The regular legislative session ended without a General Fund Budget. As we look back politically on the first half of the year, the dilemma with the General Fund has been the dominant issue. It has been at the forefront since the beginning of the year and it is not yet resolved.

After five months of wrangling over the beleaguered General Fund Budget, a late summer special session is in the works. The state must have a budget by October 1, when the new fiscal year begins.

While legislators are home for a while to let things cool off, hopefully they are listening to their constituents. You can rest assured that one thing they are hearing from Joe Constituent is “if the only thing you have to do constitutionally in a five month regular session is pass the budgets, then why didn’t you do it?” Now it is going to cost the state another $400,000 for a special session.

However, their constituents are probably not convinced that the state needs any new revenue. That is the problem. These GOP legislators are probably reflective of their constituencies. We are a very Republican, conservative, Tea Party, no tax state.

Gov. Robert Bentley is not your typical tax and spend liberal by any means. He is a true blue conservative Republican. However, he has to govern the state and he sees the big picture and the picture is not pretty.

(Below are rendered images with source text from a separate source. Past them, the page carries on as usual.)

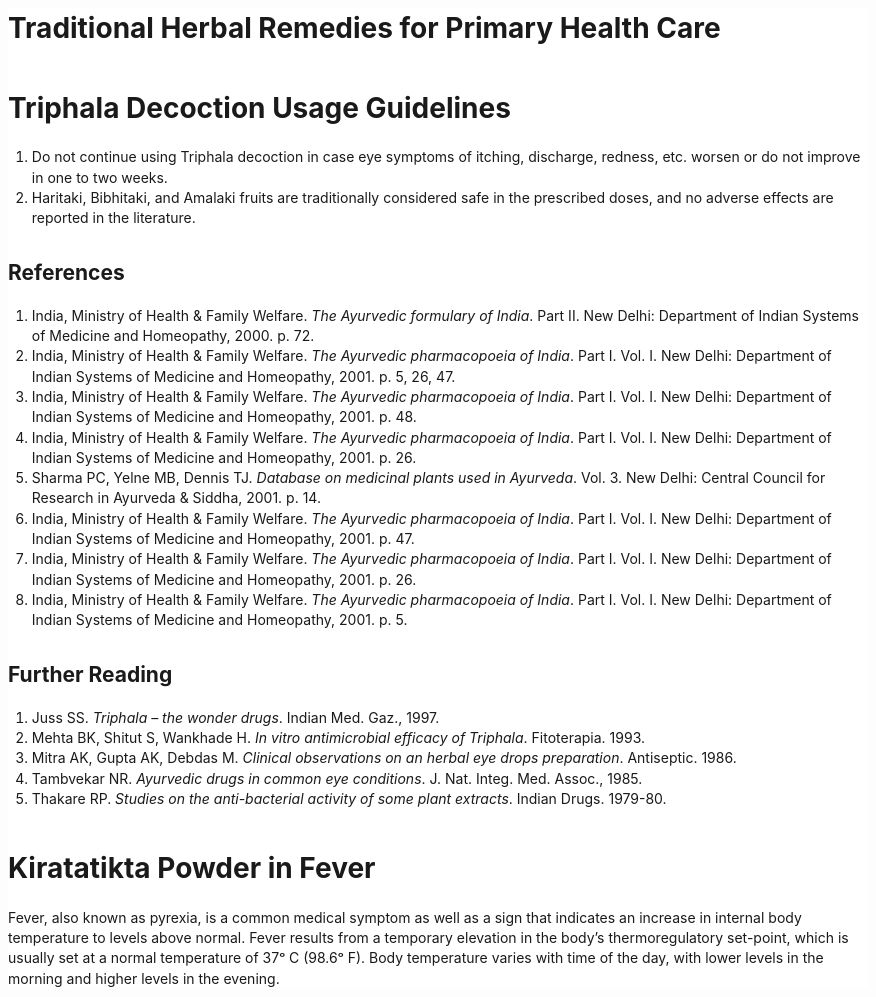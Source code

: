 # Traditional Herbal Remedies for Primary Health Care



# Triphala Decoction Usage Guidelines

1. Do not continue using Triphala decoction in case eye symptoms of itching, discharge, redness, etc. worsen or do not improve in one to two weeks.
2. Haritaki, Bibhitaki, and Amalaki fruits are traditionally considered safe in the prescribed doses, and no adverse effects are reported in the literature.

## References

1. India, Ministry of Health &#x26; Family Welfare. *The Ayurvedic formulary of India*. Part II. New Delhi: Department of Indian Systems of Medicine and Homeopathy, 2000. p. 72.
2. India, Ministry of Health &#x26; Family Welfare. *The Ayurvedic pharmacopoeia of India*. Part I. Vol. I. New Delhi: Department of Indian Systems of Medicine and Homeopathy, 2001. p. 5, 26, 47.
3. India, Ministry of Health &#x26; Family Welfare. *The Ayurvedic pharmacopoeia of India*. Part I. Vol. I. New Delhi: Department of Indian Systems of Medicine and Homeopathy, 2001. p. 48.
4. India, Ministry of Health &#x26; Family Welfare. *The Ayurvedic pharmacopoeia of India*. Part I. Vol. I. New Delhi: Department of Indian Systems of Medicine and Homeopathy, 2001. p. 26.
5. Sharma PC, Yelne MB, Dennis TJ. *Database on medicinal plants used in Ayurveda*. Vol. 3. New Delhi: Central Council for Research in Ayurveda &#x26; Siddha, 2001. p. 14.
6. India, Ministry of Health &#x26; Family Welfare. *The Ayurvedic pharmacopoeia of India*. Part I. Vol. I. New Delhi: Department of Indian Systems of Medicine and Homeopathy, 2001. p. 47.
7. India, Ministry of Health &#x26; Family Welfare. *The Ayurvedic pharmacopoeia of India*. Part I. Vol. I. New Delhi: Department of Indian Systems of Medicine and Homeopathy, 2001. p. 26.
8. India, Ministry of Health &#x26; Family Welfare. *The Ayurvedic pharmacopoeia of India*. Part I. Vol. I. New Delhi: Department of Indian Systems of Medicine and Homeopathy, 2001. p. 5.

## Further Reading

1. Juss SS. *Triphala – the wonder drugs*. Indian Med. Gaz., 1997.
2. Mehta BK, Shitut S, Wankhade H. *In vitro antimicrobial efficacy of Triphala*. Fitoterapia. 1993.
3. Mitra AK, Gupta AK, Debdas M. *Clinical observations on an herbal eye drops preparation*. Antiseptic. 1986.
4. Tambvekar NR. *Ayurvedic drugs in common eye conditions*. J. Nat. Integ. Med. Assoc., 1985.
5. Thakare RP. *Studies on the anti-bacterial activity of some plant extracts*. Indian Drugs. 1979-80.



# Kiratatikta Powder in Fever

Fever, also known as pyrexia, is a common medical symptom as well as a sign that indicates an increase in internal body temperature to levels above normal. Fever results from a temporary elevation in the body’s thermoregulatory set-point, which is usually set at a normal temperature of 37ᵒ C (98.6ᵒ F). Body temperature varies with time of the day, with lower levels in the morning and higher levels in the evening.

Gov. Bentley, like 21 other state governors, are having problems with their state finances. The good doctor governor unveiled a $540 million tax increase proposal to shore up the General Fund. The heart of his proposal, some $410 million of the $540 million he said the state needed, centered around two consumer taxes. First, $200 million would be derived from increasing state sales tax on automobiles from 2 percent to 4 percent and $210 million would come from increasing the cigarette tax by 82.5 cents per pack. There were a handful of tax proposals that would close glaring loopholes that certain corporations have politically derived over the years.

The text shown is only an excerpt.